I am starting to think about some unique lip balm flavors we could do. Not looking for something strange but something eye catching. I just cant see doing something like Raspberry. 

I was thinking of something like a Raspbery Mint or a Coconut Lime

What do you all think? 

Looking for something eye catching... like a wow factor.


----------



## LusciousHoney (Jan 8, 2008)

I have a raspberry lemonade that sells really well... second only to watermelon.


----------



## Chef Isaac (Jul 26, 2004)

Petra:

Do you do different colored tubes for different flavors?


----------



## LusciousHoney (Jan 8, 2008)

No... too many containers. I use a "splot" graphic in the background of my labels and I vary the color of the splot and the flavor text, to make the different varieties stand out. Also, I have 2 lines of balm; regular and "summer". The summer line (which has titanium dioxide in it for some sunscreen) has a yellow background where the regular line is white. My system seems to work.

Chef, you could also try chocolate raspberry (made with real chocolate).

I will be making an orange flavor later today... I had a request for some orange balm and up until now, I have avoided citrus oils (except the lemonade flavor oil) because of potential phototoxicity. I just learned that some citrus oils are OK. Here is some information I found useful...
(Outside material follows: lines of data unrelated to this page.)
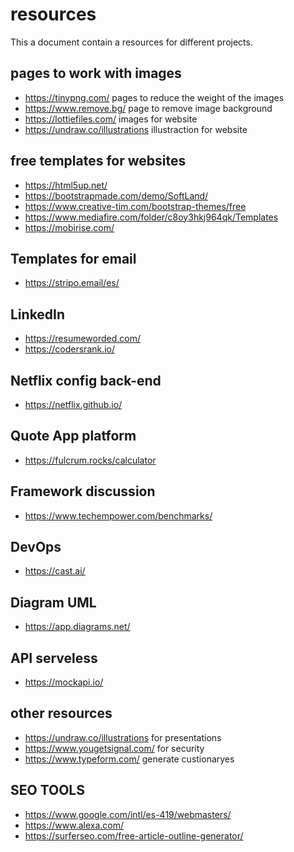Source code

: # resources
This a document contain a resources for different projects.


## pages to work with images 
* https://tinypng.com/ pages to reduce the weight of the images
* https://www.remove.bg/ page to remove image background
* https://lottiefiles.com/ images for website
* https://undraw.co/illustrations illustraction for website

## free templates for websites
* https://html5up.net/ 
* https://bootstrapmade.com/demo/SoftLand/
* https://www.creative-tim.com/bootstrap-themes/free
* https://www.mediafire.com/folder/c8oy3hkj964qk/Templates
* https://mobirise.com/

## Templates for email
* https://stripo.email/es/

## LinkedIn
* https://resumeworded.com/
* https://codersrank.io/

## Netflix config back-end
* https://netflix.github.io/

## Quote App platform
* https://fulcrum.rocks/calculator

## Framework discussion
* https://www.techempower.com/benchmarks/

## DevOps
* https://cast.ai/

## Diagram UML
* https://app.diagrams.net/

## API serveless
* https://mockapi.io/

## other resources
* https://undraw.co/illustrations for presentations
* https://www.yougetsignal.com/ for security
* https://www.typeform.com/ generate custionaryes

## SEO TOOLS
* https://www.google.com/intl/es-419/webmasters/
* https://www.alexa.com/
* https://surferseo.com/free-article-outline-generator/


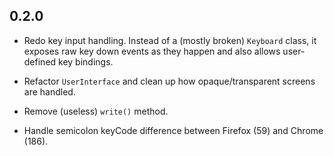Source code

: ## 0.2.0

* Redo key input handling. Instead of a (mostly broken) `Keyboard` class, it
  exposes raw key down events as they happen and also allows user-defined
  key bindings.

* Refactor `UserInterface` and clean up how opaque/transparent screens are
  handled.
  
* Remove (useless) `write()` method.

* Handle semicolon keyCode difference between Firefox (59) and Chrome (186).
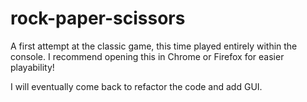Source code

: # rock-paper-scissors

A first attempt at the classic game, this time played entirely within the console. 
I recommend opening this in Chrome or Firefox for easier playability!

I will eventually come back to refactor the code and add GUI. 
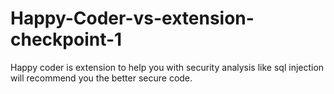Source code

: # Happy-Coder-vs-extension-checkpoint-1
Happy coder is extension to help you with security analysis like sql injection will recommend you the better secure code.
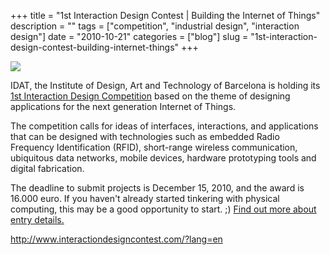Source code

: +++
title = "1st Interaction Design Contest | Building the Internet of Things"
description = ""
tags = ["competition", "industrial design", "interaction design"]
date = "2010-10-21"
categories = ["blog"]
slug = "1st-interaction-design-contest-building-internet-things"
+++



  <div class="notebook-screenshot"><a href="http://www.interactiondesigncontest.com/?lang=en"><img src="http://media.konigi.com/bluga/wt4cc03de25ea18_large.jpg"/></a></div><p>IDAT, the Institute of Design, Art and Technology of Barcelona is holding its <a href="http://www.interactiondesigncontest.com/?lang=en">1st Interaction Design Competition</a> based on the theme of designing applications for the next generation Internet of Things.</p>

<p>The competition calls for ideas of interfaces, interactions, and applications that can be designed with technologies such as embedded Radio Frequency Identification (RFID), short-range wireless communication, ubiquitous data networks, mobile devices, hardware prototyping tools and digital fabrication.</p>

<p>The deadline to submit projects is December 15, 2010, and the award is 16.000 euro. If you haven't already started tinkering with physical computing, this may be a good opportunity to start. ;) <a href="http://www.interactiondesigncontest.com/?lang=en">Find out more about entry details.</a></p>

    
  <a href="http://www.interactiondesigncontest.com/?lang=en">http://www.interactiondesigncontest.com/?lang=en</a>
Some essential oils contain up to 2% furanocoumarins, most notably those of
expressed citrus oils. Although it is commonly believed that all citrus oils are
photo toxic, this is not necessarily the case; for example Sweet Orange (citrus sinensis), (as opposed to Bitter Orange (citrus aurantium var amara) which is photo sensitive), Grapefruit (citrus paradisi) and Mandarin (citrus reticulata). Other essential oils which are considered to be photo toxic and therefore should be used with care in aromatherapy include:
* Angelica Root, Seed (angelica archangelica) 
* Caraway (carum carvi) – low level 
* Cassia (cinnamomum cassia) – low level 
* Cumin (cuminum cyminum) 
* Ginger (zingiber officinale) – low level 
* Lemon (citrus limon) 
* Lemon Verbena (aloysia triphylla) -low level 
* Lime (citrus aurantifolia) 
* Lovage (levisticum officinale) 
* Melissa (melissa officinalis) – low level
When using these essential oils care should be taken to avoid exposure to sunlight, ultraviolet light and sun beds after application; pure Bergamot essential oil, when diluted in a carrier oil, is considered to be safely absorbed by the bloodstream two hours after application, although opinions vary as to the exposure period for other essential oils.

Petra


----------



## danameric (Mar 11, 2007)

I made a beebalm balm which was pretty catchy. I harvested some beebalm flowers from my herb garden, dried them, and added them to oil which I heated. Then put the wax in. I took a picture of the bee balm plant for my label. 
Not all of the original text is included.